● **Task statement**
Work through the entries that follow and state how many lines contain the word "assets". Only the number is wanted.

● **Record set**

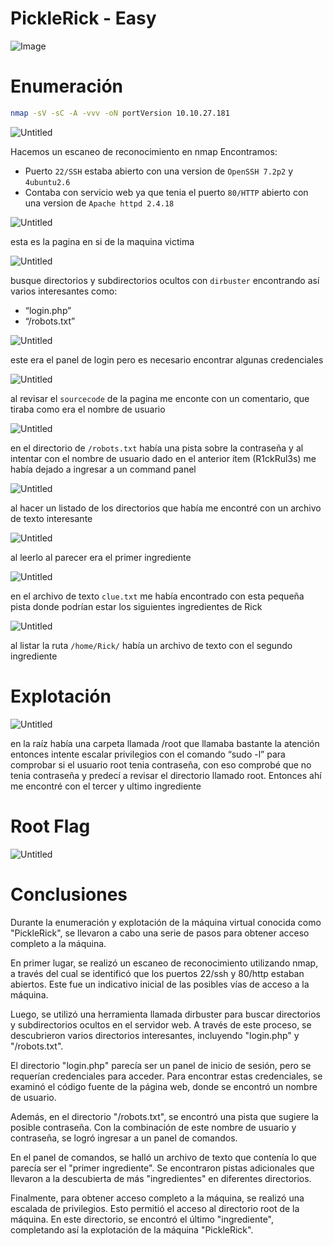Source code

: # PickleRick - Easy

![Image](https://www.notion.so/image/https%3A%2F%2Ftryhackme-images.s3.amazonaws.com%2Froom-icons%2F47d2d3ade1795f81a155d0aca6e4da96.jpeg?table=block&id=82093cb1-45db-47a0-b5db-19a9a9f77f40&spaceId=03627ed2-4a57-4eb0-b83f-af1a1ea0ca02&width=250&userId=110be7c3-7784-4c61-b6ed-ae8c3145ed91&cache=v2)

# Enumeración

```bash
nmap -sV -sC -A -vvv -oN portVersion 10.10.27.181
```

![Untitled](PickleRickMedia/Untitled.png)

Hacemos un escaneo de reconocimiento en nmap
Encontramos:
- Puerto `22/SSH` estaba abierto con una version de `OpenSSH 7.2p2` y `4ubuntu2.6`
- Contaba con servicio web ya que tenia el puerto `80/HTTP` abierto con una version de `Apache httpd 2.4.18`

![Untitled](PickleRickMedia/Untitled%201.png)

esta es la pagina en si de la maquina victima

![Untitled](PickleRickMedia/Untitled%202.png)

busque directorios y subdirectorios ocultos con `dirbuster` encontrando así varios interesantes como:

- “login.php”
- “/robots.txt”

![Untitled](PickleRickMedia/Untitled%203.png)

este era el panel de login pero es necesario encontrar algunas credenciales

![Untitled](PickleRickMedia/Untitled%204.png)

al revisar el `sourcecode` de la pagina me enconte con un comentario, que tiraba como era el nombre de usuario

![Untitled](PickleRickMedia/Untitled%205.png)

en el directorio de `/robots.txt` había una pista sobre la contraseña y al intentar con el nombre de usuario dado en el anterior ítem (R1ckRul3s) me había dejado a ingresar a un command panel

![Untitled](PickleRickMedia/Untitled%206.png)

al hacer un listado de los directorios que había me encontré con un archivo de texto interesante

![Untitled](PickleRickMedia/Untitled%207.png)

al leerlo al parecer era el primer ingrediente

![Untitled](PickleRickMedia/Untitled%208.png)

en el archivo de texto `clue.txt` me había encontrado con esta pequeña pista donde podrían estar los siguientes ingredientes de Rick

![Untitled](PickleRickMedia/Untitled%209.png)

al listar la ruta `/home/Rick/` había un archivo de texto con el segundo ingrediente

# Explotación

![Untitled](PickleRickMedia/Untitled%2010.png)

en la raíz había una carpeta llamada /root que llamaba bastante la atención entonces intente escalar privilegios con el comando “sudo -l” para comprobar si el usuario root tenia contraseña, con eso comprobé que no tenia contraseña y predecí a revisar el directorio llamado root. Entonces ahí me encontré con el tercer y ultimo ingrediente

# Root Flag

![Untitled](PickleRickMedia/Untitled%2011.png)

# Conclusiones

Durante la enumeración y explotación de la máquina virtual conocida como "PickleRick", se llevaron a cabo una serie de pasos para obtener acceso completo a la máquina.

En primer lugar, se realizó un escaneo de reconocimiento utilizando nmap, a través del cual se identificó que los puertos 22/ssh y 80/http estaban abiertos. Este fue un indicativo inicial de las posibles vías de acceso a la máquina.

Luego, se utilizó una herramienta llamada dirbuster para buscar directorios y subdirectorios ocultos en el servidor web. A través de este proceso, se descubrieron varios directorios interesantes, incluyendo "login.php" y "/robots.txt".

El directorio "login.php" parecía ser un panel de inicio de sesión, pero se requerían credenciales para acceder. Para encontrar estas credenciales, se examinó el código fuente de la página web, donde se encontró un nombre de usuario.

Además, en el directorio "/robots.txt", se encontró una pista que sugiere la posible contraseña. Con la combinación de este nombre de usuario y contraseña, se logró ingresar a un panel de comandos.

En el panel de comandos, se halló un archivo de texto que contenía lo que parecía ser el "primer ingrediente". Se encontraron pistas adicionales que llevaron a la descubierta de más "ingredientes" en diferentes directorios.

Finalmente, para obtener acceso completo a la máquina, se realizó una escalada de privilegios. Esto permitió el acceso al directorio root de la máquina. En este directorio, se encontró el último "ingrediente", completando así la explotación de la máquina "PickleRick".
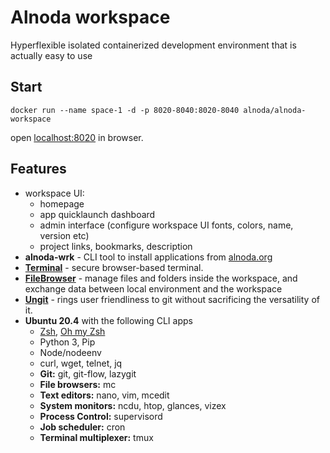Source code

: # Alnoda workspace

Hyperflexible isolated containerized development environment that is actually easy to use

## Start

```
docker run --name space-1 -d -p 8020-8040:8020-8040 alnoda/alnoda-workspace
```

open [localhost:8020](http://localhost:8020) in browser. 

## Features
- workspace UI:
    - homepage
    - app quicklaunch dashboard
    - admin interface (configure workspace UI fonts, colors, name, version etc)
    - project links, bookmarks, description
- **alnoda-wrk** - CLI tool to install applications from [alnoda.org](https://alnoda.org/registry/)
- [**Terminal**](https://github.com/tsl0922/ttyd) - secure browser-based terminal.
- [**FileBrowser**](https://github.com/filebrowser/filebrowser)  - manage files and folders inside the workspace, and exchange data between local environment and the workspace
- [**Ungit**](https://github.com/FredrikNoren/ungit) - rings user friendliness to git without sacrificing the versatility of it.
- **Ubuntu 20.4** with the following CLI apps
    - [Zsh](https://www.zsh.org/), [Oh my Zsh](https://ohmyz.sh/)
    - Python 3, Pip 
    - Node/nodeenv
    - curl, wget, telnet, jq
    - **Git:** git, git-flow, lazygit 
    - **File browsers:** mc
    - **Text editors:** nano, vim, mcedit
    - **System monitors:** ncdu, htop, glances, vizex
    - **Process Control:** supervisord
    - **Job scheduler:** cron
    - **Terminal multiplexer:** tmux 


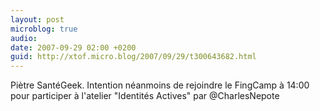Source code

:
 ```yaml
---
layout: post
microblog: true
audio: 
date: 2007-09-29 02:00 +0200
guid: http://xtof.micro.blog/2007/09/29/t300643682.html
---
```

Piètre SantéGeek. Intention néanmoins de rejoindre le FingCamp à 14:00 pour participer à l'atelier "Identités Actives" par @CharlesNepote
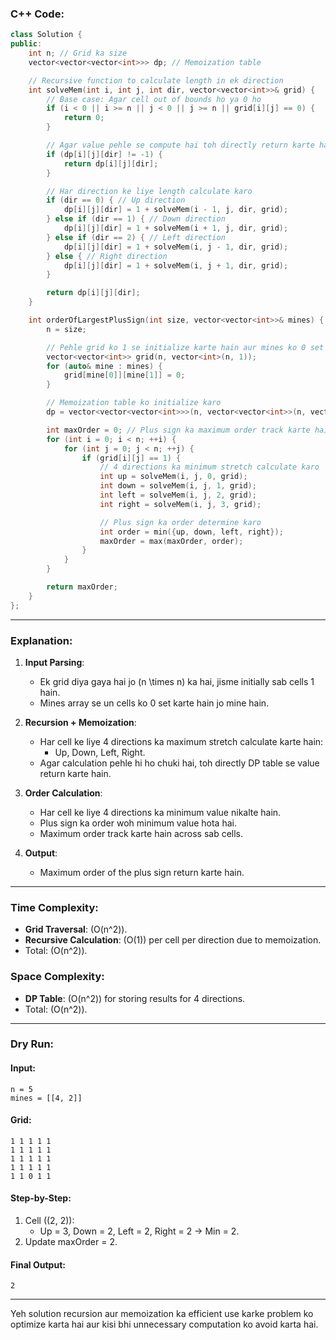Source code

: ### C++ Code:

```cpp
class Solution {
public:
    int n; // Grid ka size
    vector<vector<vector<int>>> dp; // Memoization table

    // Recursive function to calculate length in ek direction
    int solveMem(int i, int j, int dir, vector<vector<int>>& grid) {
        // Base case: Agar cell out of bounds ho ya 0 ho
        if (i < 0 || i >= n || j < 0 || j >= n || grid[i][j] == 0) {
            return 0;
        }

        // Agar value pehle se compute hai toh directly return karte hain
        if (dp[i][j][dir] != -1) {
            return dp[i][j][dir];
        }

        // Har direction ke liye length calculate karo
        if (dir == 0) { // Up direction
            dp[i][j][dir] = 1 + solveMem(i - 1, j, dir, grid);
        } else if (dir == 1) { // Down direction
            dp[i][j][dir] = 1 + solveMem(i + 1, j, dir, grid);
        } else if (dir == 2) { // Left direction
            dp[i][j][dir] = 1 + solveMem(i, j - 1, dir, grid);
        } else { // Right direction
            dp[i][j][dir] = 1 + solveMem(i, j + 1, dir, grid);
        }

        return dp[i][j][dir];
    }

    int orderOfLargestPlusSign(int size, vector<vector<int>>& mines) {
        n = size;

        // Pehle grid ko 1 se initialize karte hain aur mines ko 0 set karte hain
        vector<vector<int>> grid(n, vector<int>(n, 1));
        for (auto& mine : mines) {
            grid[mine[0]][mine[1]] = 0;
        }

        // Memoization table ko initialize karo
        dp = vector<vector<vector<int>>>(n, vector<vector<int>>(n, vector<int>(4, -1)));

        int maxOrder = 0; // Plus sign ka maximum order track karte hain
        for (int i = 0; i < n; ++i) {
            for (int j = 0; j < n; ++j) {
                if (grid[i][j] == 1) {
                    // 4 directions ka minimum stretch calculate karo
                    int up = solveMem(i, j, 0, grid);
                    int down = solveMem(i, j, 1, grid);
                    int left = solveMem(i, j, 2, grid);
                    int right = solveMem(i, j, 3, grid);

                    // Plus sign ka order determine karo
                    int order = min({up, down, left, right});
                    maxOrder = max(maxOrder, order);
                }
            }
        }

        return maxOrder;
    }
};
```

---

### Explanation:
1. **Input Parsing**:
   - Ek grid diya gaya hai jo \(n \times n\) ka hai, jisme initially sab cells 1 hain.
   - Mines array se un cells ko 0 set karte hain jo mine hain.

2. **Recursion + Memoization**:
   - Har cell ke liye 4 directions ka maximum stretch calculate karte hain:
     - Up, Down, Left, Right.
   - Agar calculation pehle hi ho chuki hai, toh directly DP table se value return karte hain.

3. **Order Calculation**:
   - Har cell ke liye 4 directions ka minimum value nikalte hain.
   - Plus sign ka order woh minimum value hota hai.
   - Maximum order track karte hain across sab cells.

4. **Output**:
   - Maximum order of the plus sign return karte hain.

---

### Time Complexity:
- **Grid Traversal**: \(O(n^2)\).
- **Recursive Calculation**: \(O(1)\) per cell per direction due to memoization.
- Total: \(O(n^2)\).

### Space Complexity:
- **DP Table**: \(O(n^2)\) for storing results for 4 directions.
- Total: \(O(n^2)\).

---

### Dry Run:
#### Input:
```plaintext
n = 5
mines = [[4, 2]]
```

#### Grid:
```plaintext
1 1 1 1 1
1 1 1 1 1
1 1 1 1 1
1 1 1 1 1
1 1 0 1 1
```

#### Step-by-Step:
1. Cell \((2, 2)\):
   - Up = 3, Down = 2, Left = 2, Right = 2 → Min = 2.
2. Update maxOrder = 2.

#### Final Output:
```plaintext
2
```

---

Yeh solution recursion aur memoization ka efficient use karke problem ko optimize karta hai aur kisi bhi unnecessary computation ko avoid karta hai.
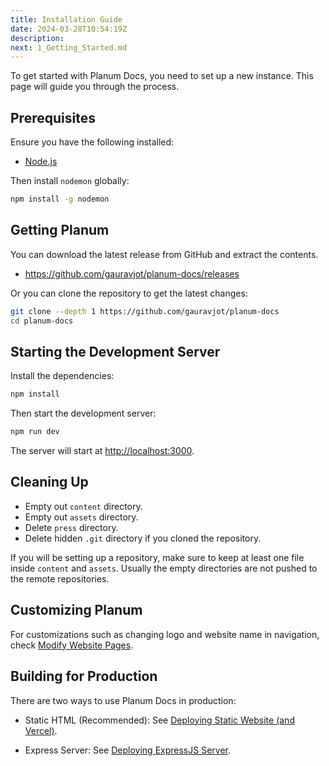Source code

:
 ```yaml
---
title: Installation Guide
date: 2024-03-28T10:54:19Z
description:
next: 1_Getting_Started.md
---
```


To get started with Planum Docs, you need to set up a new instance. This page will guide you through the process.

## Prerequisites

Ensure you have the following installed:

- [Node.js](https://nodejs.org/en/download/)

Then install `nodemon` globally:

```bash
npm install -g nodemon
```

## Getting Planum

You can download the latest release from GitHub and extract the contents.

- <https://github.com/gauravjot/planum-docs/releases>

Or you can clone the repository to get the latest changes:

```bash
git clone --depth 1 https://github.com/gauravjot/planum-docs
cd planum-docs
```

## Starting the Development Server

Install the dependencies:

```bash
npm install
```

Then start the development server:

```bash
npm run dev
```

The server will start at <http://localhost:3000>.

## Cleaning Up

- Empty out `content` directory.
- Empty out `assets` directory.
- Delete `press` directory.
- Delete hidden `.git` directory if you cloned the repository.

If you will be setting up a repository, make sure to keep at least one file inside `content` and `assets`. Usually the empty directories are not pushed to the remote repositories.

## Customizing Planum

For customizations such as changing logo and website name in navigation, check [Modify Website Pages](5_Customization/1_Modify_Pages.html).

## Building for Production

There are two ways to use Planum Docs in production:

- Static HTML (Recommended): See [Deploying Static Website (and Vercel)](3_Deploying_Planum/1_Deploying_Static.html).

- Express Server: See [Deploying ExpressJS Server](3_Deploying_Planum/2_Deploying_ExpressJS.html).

● **Answer to this exercise**
2